= RECORDS FOR PROCESSING =
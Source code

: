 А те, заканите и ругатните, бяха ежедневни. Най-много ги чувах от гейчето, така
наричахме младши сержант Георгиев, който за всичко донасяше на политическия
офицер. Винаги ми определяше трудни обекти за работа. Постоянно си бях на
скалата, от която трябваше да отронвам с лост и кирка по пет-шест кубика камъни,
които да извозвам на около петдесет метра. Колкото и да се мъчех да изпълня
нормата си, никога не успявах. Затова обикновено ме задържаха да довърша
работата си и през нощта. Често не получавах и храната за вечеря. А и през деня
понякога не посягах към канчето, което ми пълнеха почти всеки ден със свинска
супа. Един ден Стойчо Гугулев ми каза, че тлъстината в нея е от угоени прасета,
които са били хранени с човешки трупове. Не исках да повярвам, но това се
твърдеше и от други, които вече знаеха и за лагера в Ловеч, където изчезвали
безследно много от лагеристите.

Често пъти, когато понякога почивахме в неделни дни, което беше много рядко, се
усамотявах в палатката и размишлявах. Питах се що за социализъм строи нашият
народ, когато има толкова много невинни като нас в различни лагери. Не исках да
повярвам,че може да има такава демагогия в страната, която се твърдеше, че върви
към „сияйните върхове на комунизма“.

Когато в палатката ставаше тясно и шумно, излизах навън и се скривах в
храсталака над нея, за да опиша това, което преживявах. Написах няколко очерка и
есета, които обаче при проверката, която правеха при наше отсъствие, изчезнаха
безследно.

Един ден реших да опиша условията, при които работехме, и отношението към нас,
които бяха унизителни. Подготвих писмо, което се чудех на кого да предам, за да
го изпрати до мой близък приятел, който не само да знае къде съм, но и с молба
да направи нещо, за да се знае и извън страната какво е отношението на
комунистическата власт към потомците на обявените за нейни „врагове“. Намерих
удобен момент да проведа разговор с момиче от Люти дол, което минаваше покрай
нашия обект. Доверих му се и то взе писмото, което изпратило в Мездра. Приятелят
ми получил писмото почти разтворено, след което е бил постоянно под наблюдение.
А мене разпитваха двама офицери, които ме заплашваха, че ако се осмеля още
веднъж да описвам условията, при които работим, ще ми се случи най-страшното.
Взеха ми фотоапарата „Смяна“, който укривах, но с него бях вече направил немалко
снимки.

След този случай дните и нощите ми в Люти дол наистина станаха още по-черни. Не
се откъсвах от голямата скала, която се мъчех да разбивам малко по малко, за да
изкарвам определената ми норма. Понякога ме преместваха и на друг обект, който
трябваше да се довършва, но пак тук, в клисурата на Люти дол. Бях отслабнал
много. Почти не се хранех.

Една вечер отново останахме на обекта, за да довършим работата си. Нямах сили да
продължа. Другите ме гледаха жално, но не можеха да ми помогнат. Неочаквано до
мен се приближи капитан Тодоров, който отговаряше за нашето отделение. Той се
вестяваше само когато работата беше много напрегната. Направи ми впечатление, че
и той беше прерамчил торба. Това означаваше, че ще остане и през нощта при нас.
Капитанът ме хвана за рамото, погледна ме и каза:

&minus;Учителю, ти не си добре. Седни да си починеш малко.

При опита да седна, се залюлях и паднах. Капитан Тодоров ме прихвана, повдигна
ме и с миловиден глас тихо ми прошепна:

...

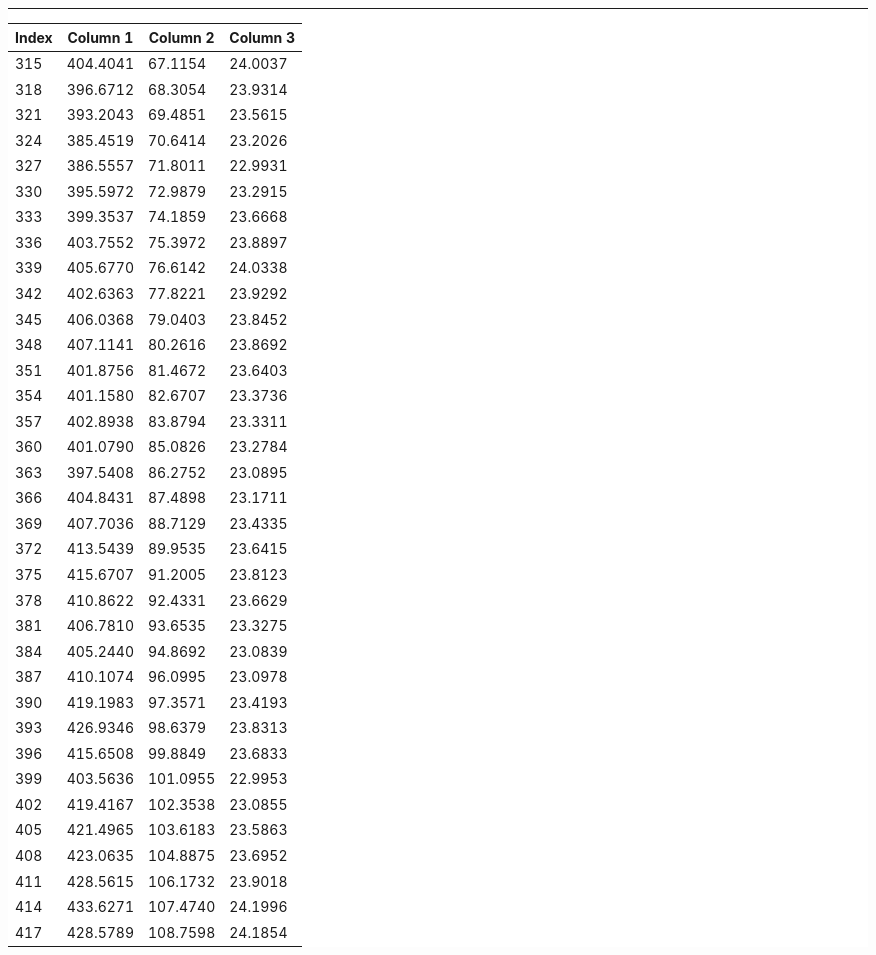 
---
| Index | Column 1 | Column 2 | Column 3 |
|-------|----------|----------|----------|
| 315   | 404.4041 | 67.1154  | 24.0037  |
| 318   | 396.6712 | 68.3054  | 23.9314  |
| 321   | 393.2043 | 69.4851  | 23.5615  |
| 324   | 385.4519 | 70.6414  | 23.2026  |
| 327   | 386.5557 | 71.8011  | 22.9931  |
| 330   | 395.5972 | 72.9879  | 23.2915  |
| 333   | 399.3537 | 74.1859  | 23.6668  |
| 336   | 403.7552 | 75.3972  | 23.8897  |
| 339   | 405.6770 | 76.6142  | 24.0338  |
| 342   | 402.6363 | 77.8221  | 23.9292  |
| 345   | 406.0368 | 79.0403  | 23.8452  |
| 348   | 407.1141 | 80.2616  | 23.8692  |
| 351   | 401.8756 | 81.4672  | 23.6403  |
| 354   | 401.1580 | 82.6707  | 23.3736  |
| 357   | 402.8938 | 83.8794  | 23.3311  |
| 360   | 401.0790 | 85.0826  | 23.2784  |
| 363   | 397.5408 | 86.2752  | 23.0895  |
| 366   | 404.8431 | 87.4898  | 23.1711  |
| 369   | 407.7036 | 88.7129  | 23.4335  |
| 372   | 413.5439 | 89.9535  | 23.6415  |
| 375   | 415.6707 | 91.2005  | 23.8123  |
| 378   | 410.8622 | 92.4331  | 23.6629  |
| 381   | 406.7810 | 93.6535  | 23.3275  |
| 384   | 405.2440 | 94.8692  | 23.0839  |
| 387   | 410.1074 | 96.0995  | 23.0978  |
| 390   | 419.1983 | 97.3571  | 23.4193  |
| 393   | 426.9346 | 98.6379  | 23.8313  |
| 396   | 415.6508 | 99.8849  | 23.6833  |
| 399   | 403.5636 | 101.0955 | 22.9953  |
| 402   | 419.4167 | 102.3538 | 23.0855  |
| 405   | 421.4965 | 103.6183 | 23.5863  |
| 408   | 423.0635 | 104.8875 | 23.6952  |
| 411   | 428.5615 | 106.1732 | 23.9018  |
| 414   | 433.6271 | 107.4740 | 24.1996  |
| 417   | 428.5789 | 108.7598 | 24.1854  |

= WORK REQUEST =
Could you reproduce, exactly, every line above from the line with "Една вечер отново" to the line with "вестяваше само когато", and no other line? Both ends count.

= RESULT FOR THIS TASK =
Една вечер отново останахме на обекта, за да довършим работата си. Нямах сили да
продължа. Другите ме гледаха жално, но не можеха да ми помогнат. Неочаквано до
мен се приближи капитан Тодоров, който отговаряше за нашето отделение. Той се
вестяваше само когато работата беше много напрегната. Направи ми впечатление, че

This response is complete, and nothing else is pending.